__Problem description__:
All the data below should be printed again without a single difference.

__Records shown__:
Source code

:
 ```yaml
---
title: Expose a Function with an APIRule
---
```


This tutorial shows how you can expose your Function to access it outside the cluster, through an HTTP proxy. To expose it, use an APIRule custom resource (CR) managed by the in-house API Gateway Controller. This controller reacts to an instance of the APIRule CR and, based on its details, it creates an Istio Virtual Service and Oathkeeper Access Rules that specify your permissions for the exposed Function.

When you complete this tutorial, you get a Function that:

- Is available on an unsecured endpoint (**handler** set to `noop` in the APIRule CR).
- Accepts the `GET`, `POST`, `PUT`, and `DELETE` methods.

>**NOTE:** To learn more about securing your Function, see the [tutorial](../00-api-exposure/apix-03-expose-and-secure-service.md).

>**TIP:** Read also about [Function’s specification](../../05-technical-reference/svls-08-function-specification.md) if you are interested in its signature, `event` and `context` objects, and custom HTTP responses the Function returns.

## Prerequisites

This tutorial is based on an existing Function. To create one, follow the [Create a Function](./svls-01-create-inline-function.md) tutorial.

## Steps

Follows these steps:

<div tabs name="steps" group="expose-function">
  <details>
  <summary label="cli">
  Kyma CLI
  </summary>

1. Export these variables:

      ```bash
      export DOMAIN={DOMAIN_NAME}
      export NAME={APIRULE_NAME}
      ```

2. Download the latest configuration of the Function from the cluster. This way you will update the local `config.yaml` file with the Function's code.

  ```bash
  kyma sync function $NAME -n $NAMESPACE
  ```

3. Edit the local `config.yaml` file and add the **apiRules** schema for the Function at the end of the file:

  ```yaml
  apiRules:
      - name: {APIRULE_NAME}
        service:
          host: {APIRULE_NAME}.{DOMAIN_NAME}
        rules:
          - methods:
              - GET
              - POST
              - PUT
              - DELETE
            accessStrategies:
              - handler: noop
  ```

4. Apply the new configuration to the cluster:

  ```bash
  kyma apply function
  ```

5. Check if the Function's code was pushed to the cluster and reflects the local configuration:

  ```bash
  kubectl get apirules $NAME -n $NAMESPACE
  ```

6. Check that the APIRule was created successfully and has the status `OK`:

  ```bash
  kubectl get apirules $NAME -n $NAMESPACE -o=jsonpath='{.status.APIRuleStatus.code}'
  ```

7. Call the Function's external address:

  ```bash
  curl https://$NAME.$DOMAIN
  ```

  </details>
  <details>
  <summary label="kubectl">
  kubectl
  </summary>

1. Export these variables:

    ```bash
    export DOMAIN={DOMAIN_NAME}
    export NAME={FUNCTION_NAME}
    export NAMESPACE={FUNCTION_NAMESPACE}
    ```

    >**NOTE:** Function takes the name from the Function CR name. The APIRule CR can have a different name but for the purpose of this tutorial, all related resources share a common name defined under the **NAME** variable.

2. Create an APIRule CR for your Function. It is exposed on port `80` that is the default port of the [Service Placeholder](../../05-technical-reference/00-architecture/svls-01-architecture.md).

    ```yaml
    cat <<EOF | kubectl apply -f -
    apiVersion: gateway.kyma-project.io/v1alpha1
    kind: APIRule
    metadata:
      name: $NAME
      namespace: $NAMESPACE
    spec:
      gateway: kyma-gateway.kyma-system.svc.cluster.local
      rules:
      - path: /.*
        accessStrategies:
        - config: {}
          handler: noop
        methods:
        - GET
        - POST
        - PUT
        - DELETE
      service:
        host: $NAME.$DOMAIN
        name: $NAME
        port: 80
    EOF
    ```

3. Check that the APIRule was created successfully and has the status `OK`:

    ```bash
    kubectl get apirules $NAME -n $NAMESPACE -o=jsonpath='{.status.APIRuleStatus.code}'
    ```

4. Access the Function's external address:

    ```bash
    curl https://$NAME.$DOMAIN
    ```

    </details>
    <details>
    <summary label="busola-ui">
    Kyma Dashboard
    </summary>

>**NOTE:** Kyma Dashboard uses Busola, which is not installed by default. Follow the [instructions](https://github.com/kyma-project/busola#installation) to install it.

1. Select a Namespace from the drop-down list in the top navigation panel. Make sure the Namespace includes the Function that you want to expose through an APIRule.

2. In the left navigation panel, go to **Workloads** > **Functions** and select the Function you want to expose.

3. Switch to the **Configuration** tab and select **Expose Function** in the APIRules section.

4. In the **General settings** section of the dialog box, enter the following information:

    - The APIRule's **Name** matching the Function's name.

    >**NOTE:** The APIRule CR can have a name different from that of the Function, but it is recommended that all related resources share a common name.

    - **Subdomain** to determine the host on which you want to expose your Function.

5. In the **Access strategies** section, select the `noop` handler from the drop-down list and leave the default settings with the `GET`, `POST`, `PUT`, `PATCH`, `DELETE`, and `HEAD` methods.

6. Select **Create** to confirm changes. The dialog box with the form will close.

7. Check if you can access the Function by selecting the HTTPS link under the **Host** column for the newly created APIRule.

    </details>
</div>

__Solution__:
Source code

:
 ```yaml
---
title: Expose a Function with an APIRule
---
```


This tutorial shows how you can expose your Function to access it outside the cluster, through an HTTP proxy. To expose it, use an APIRule custom resource (CR) managed by the in-house API Gateway Controller. This controller reacts to an instance of the APIRule CR and, based on its details, it creates an Istio Virtual Service and Oathkeeper Access Rules that specify your permissions for the exposed Function.

When you complete this tutorial, you get a Function that:

- Is available on an unsecured endpoint (**handler** set to `noop` in the APIRule CR).
- Accepts the `GET`, `POST`, `PUT`, and `DELETE` methods.

>**NOTE:** To learn more about securing your Function, see the [tutorial](../00-api-exposure/apix-03-expose-and-secure-service.md).

>**TIP:** Read also about [Function’s specification](../../05-technical-reference/svls-08-function-specification.md) if you are interested in its signature, `event` and `context` objects, and custom HTTP responses the Function returns.

## Prerequisites

This tutorial is based on an existing Function. To create one, follow the [Create a Function](./svls-01-create-inline-function.md) tutorial.

## Steps

Follows these steps:

<div tabs name="steps" group="expose-function">
  <details>
  <summary label="cli">
  Kyma CLI
  </summary>

1. Export these variables:

      ```bash
      export DOMAIN={DOMAIN_NAME}
      export NAME={APIRULE_NAME}
      ```

2. Download the latest configuration of the Function from the cluster. This way you will update the local `config.yaml` file with the Function's code.

  ```bash
  kyma sync function $NAME -n $NAMESPACE
  ```

3. Edit the local `config.yaml` file and add the **apiRules** schema for the Function at the end of the file:

  ```yaml
  apiRules:
      - name: {APIRULE_NAME}
        service:
          host: {APIRULE_NAME}.{DOMAIN_NAME}
        rules:
          - methods:
              - GET
              - POST
              - PUT
              - DELETE
            accessStrategies:
              - handler: noop
  ```

4. Apply the new configuration to the cluster:

  ```bash
  kyma apply function
  ```

5. Check if the Function's code was pushed to the cluster and reflects the local configuration:

  ```bash
  kubectl get apirules $NAME -n $NAMESPACE
  ```

6. Check that the APIRule was created successfully and has the status `OK`:

  ```bash
  kubectl get apirules $NAME -n $NAMESPACE -o=jsonpath='{.status.APIRuleStatus.code}'
  ```

7. Call the Function's external address:

  ```bash
  curl https://$NAME.$DOMAIN
  ```

  </details>
  <details>
  <summary label="kubectl">
  kubectl
  </summary>

1. Export these variables:

    ```bash
    export DOMAIN={DOMAIN_NAME}
    export NAME={FUNCTION_NAME}
    export NAMESPACE={FUNCTION_NAMESPACE}
    ```

    >**NOTE:** Function takes the name from the Function CR name. The APIRule CR can have a different name but for the purpose of this tutorial, all related resources share a common name defined under the **NAME** variable.

2. Create an APIRule CR for your Function. It is exposed on port `80` that is the default port of the [Service Placeholder](../../05-technical-reference/00-architecture/svls-01-architecture.md).

    ```yaml
    cat <<EOF | kubectl apply -f -
    apiVersion: gateway.kyma-project.io/v1alpha1
    kind: APIRule
    metadata:
      name: $NAME
      namespace: $NAMESPACE
    spec:
      gateway: kyma-gateway.kyma-system.svc.cluster.local
      rules:
      - path: /.*
        accessStrategies:
        - config: {}
          handler: noop
        methods:
        - GET
        - POST
        - PUT
        - DELETE
      service:
        host: $NAME.$DOMAIN
        name: $NAME
        port: 80
    EOF
    ```

3. Check that the APIRule was created successfully and has the status `OK`:

    ```bash
    kubectl get apirules $NAME -n $NAMESPACE -o=jsonpath='{.status.APIRuleStatus.code}'
    ```

4. Access the Function's external address:

    ```bash
    curl https://$NAME.$DOMAIN
    ```

    </details>
    <details>
    <summary label="busola-ui">
    Kyma Dashboard
    </summary>

>**NOTE:** Kyma Dashboard uses Busola, which is not installed by default. Follow the [instructions](https://github.com/kyma-project/busola#installation) to install it.

1. Select a Namespace from the drop-down list in the top navigation panel. Make sure the Namespace includes the Function that you want to expose through an APIRule.

2. In the left navigation panel, go to **Workloads** > **Functions** and select the Function you want to expose.

3. Switch to the **Configuration** tab and select **Expose Function** in the APIRules section.

4. In the **General settings** section of the dialog box, enter the following information:

    - The APIRule's **Name** matching the Function's name.

    >**NOTE:** The APIRule CR can have a name different from that of the Function, but it is recommended that all related resources share a common name.

    - **Subdomain** to determine the host on which you want to expose your Function.

5. In the **Access strategies** section, select the `noop` handler from the drop-down list and leave the default settings with the `GET`, `POST`, `PUT`, `PATCH`, `DELETE`, and `HEAD` methods.

6. Select **Create** to confirm changes. The dialog box with the form will close.

7. Check if you can access the Function by selecting the HTTPS link under the **Host** column for the newly created APIRule.

    </details>
</div>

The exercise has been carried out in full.